Work to be completed: Restate word for word the opening line of the data below and every line after it until the line with "We love pull", that line too, but not the pictures.

═══ Exercise materials ═══

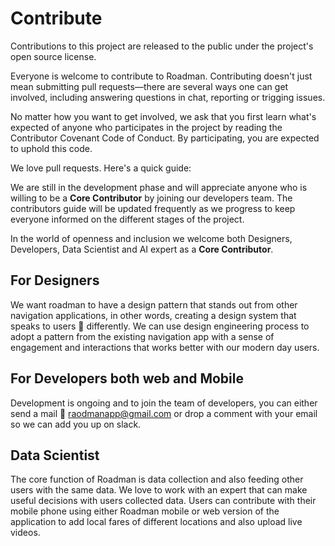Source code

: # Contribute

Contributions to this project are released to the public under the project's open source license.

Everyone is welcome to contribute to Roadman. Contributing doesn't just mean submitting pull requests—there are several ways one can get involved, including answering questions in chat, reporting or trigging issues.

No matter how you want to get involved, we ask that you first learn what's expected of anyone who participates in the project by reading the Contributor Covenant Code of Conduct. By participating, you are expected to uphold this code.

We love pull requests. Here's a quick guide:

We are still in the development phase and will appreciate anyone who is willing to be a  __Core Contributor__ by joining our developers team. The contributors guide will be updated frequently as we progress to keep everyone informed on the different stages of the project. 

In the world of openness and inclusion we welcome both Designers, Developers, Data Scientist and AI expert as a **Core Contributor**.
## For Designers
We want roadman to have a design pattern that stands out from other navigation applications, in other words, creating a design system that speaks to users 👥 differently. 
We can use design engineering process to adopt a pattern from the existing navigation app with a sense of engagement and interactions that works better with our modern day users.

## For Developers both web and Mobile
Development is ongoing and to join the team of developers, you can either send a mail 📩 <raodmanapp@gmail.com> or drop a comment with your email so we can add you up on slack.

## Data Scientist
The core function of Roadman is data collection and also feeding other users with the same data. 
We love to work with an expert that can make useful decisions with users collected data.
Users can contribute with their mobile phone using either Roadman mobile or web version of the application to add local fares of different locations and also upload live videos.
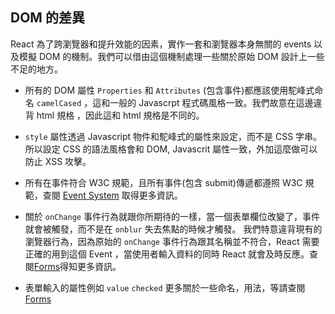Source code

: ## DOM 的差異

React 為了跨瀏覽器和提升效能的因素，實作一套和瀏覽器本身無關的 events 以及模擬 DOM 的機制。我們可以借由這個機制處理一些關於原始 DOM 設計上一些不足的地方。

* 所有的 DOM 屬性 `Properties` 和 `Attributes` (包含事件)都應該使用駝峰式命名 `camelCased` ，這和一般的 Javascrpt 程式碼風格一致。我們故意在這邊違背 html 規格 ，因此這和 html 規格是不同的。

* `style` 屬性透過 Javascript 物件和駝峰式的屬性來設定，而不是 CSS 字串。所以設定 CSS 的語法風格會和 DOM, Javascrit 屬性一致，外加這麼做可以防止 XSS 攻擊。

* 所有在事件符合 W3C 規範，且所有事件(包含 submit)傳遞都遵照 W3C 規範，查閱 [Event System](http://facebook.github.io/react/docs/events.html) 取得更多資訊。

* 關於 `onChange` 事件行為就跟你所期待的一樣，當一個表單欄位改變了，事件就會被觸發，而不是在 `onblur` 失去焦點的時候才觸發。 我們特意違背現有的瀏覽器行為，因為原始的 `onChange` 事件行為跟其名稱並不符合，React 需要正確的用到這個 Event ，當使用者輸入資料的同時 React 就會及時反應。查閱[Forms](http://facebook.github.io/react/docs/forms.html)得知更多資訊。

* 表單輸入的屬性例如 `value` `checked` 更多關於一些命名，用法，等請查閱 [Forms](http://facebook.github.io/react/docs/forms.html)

═══

Completed task:
Source code

: # Contribute

Contributions to this project are released to the public under the project's open source license.

Everyone is welcome to contribute to Roadman. Contributing doesn't just mean submitting pull requests—there are several ways one can get involved, including answering questions in chat, reporting or trigging issues.

No matter how you want to get involved, we ask that you first learn what's expected of anyone who participates in the project by reading the Contributor Covenant Code of Conduct. By participating, you are expected to uphold this code.

We love pull requests. Here's a quick guide:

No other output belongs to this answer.